Peut-​on être catholique et libéral ?

Certains esprits cha­grins au XIXe siècle, per­sua­dés qu’on ne peut pas être indé­fi­ni­ment contre les idées de son temps, sans cesse ramer à contre cou­rant, paraître rétro­grade ou réac­tion­naire, ont cru pou­voir conci­lier les incon­ci­liables c’est-à-dire « le libé­ra­lisme qui est l’affirmation dog­ma­tique de l’indépendance abso­lue de la rai­son indi­vi­duelle et sociale, avec le catho­li­cisme qui est le dogme de la sujé­tion abso­lue de la rai­son indi­vi­duelle à la loi de Dieu. »

Aux fon­da­teurs du libé­ra­lisme catho­lique la conci­lia­tion parut facile. Ils admirent une rai­son indi­vi­duelle sujette à la loi évan­gé­lique et ils inven­tèrent une rai­son publique et sociale, coexis­tante avec elle et libre de toute entrave. « Ainsi le simple citoyen doit se sou­mettre à la révé­la­tion de Jésus-​Christ, mais l’homme public peut à ce titre se com­por­ter comme si la révé­la­tion n’existait pas pour lui. »

Le libéralisme dit catholique est-​il un péché ?

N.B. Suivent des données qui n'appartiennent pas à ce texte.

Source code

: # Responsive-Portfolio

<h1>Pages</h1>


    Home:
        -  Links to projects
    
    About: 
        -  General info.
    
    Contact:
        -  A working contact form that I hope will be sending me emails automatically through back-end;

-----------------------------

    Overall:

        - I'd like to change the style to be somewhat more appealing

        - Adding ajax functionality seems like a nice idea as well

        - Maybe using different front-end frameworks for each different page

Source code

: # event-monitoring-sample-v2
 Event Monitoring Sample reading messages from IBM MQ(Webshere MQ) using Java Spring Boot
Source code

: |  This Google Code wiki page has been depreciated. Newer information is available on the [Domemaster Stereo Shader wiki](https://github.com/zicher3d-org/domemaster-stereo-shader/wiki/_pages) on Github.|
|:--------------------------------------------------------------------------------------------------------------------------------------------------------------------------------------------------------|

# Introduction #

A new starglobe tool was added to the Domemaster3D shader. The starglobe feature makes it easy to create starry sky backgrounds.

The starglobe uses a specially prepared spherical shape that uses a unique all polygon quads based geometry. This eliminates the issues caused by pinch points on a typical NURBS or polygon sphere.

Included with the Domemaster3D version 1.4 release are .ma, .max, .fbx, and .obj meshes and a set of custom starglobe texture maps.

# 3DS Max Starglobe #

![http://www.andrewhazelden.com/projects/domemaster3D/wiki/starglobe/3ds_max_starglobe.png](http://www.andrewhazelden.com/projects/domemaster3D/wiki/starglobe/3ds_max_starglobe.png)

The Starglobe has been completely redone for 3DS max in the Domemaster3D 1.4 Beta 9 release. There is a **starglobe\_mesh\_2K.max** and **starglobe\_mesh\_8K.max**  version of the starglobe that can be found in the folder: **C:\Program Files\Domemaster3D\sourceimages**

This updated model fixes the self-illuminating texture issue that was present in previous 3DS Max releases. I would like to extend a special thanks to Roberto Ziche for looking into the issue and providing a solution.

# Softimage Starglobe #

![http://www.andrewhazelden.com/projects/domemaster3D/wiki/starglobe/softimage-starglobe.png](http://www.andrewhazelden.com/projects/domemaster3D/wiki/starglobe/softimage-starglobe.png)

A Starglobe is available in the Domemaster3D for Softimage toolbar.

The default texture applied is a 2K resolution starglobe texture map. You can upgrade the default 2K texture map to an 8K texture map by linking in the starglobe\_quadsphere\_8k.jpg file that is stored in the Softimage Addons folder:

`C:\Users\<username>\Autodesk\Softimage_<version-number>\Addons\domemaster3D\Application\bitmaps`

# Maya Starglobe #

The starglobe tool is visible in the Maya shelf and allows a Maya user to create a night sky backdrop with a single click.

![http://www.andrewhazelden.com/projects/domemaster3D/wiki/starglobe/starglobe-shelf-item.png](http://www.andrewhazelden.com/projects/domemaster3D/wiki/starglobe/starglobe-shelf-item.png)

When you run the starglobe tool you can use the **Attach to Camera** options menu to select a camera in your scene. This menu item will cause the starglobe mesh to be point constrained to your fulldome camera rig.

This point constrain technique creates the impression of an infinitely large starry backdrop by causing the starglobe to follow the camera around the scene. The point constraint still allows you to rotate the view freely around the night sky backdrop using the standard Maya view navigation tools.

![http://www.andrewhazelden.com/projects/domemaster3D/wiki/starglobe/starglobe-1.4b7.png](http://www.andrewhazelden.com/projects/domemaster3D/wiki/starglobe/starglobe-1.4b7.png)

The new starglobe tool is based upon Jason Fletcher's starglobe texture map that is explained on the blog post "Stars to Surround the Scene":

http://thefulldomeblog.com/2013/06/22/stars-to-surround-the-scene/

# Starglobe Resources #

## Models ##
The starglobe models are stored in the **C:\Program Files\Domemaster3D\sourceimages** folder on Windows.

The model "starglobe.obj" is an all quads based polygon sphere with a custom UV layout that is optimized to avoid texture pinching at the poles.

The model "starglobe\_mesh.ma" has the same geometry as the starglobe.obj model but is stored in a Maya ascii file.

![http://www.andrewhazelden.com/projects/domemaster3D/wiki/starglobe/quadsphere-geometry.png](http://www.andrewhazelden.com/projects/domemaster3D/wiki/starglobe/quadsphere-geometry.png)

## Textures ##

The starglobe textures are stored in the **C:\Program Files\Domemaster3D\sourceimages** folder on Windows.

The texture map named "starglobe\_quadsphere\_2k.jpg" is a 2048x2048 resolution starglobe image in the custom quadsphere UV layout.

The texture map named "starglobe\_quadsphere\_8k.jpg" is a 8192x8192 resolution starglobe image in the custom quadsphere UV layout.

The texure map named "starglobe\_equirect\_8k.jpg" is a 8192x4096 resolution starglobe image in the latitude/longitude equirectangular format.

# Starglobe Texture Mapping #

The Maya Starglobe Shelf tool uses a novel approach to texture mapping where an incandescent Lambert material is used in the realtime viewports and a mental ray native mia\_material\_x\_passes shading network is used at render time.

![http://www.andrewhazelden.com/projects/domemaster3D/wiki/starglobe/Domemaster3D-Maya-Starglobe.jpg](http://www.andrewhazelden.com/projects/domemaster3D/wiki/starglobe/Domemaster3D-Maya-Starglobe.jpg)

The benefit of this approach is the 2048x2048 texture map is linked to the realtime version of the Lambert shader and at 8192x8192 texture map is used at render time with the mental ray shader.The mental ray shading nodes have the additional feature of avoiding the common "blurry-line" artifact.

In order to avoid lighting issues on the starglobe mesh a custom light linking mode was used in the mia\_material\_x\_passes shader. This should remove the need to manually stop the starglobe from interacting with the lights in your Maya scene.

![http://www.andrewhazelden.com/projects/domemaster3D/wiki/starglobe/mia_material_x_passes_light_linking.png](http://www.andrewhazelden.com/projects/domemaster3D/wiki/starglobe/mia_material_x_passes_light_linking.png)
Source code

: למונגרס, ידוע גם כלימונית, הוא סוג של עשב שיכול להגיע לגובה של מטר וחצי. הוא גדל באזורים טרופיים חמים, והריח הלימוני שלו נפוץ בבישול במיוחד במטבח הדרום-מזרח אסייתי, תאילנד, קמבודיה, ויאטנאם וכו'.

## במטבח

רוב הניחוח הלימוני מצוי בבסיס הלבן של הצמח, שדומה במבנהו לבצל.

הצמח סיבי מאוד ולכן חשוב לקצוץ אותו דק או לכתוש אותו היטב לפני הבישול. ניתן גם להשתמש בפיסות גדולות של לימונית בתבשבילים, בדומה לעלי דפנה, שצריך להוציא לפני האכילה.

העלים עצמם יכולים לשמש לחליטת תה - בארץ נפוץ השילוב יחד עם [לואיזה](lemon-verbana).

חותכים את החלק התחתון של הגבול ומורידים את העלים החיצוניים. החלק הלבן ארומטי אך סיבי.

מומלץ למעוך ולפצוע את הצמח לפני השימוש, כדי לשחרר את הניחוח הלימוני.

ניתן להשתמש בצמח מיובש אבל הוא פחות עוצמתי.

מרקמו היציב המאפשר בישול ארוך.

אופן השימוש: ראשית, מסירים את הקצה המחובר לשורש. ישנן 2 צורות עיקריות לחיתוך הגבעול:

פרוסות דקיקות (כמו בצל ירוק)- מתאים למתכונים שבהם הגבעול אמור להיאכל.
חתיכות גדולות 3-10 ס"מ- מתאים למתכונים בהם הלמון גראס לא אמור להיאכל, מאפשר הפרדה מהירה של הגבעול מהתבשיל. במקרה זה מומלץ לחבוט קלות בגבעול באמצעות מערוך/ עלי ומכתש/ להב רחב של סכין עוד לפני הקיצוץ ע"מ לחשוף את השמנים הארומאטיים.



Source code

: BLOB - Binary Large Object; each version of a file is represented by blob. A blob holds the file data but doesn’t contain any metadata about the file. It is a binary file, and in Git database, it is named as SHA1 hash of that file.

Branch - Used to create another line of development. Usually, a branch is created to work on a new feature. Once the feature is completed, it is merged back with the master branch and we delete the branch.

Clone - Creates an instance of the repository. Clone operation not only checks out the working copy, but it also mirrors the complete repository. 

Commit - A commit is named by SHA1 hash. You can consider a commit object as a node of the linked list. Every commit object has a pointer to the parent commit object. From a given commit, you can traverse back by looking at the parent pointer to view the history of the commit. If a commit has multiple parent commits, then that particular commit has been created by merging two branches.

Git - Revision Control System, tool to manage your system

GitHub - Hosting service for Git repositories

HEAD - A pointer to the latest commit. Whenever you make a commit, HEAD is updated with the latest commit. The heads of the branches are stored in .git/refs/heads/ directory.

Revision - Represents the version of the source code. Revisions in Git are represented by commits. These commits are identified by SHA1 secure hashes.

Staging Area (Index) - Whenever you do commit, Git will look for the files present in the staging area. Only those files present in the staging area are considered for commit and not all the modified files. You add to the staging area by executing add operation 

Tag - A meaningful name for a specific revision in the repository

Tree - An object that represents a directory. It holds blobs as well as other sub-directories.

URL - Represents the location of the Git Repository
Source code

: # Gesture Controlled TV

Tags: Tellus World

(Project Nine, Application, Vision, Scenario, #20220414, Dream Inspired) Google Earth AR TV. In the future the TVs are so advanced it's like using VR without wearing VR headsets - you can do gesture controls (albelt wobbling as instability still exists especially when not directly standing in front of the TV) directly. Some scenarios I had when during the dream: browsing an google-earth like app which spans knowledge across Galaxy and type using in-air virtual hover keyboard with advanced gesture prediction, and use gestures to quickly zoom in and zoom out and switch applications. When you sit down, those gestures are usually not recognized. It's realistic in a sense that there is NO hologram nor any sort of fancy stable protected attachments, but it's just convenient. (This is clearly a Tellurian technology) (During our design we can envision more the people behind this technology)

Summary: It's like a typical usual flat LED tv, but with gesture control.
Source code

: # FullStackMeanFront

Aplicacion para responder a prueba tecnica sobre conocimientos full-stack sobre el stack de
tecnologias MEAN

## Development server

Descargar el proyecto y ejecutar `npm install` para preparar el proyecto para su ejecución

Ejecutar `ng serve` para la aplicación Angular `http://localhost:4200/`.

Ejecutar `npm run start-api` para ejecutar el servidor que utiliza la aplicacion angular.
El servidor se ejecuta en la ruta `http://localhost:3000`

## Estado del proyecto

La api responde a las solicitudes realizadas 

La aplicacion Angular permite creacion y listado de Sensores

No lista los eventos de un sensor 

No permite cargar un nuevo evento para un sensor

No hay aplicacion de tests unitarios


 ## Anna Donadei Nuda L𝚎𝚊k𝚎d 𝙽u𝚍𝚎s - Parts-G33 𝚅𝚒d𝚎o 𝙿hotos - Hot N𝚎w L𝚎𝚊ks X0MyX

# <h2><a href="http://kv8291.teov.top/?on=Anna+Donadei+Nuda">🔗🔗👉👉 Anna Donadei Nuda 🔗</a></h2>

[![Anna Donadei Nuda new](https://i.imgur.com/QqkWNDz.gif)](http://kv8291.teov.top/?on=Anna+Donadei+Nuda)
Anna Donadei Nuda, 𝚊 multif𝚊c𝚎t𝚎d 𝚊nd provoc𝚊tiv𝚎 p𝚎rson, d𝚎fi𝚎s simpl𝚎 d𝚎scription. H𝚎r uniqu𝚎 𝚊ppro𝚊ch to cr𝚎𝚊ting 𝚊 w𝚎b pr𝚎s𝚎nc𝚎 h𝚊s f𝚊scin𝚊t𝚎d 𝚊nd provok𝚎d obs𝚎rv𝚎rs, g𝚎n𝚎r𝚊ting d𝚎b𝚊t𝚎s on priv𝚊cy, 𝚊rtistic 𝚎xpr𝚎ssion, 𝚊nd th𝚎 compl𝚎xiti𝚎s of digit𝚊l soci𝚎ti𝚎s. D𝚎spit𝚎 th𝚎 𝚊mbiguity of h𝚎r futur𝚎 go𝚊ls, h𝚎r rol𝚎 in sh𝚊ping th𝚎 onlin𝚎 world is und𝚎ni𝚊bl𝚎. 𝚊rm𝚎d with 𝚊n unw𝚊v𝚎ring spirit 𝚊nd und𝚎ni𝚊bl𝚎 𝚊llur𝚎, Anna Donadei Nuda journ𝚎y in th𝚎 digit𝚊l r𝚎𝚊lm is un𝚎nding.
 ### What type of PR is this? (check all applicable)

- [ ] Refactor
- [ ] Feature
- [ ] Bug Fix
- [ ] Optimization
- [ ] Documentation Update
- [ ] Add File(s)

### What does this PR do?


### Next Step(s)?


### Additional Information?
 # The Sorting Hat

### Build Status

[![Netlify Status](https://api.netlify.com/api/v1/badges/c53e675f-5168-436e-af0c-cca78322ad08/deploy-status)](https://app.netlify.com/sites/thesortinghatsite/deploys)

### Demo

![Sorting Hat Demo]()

« Il y a dans tout ce libé­ra­lisme, explique Mgr Lefebvre, un manque de foi, ou plus pré­ci­sé­ment un manque de l’esprit de la foi, qui est un esprit de tota­li­té : tout sou­mettre à Jésus-​Christ, « tout réca­pi­tu­ler dans le Christ », comme dit saint Paul (Col I, 20). On n’ose pas reven­di­quer pour l’Église la tota­li­té de ses droits, on se résigne sans lutte, on s’accommode même fort bien du laï­cisme, on en arrive enfin à l’approuver. »

C’est éga­le­ment l’explication four­nie par Dom Sarda y Salvany : « Si l’on consi­dère l’intime essence du libé­ra­lisme dit catho­lique ou pour par­ler plus vul­gai­re­ment, du catho­li­cisme libé­ral, elle est due uni­que­ment à une fausse inter­pré­ta­tion de l’acte de foi… Les catho­liques libé­raux s’intitulent « catho­liques », parce qu’ils croient fer­me­ment que le catho­li­cisme est la véri­table révé­la­tion du Fils de Dieu, mais ils s’intitulent catholiques-​libéraux, parce qu’ils jugent que ce qu’ils croient ne peut être impo­sé à eux-​mêmes et à per­sonne pour un motif supé­rieur à celui de leur libre interprétation. »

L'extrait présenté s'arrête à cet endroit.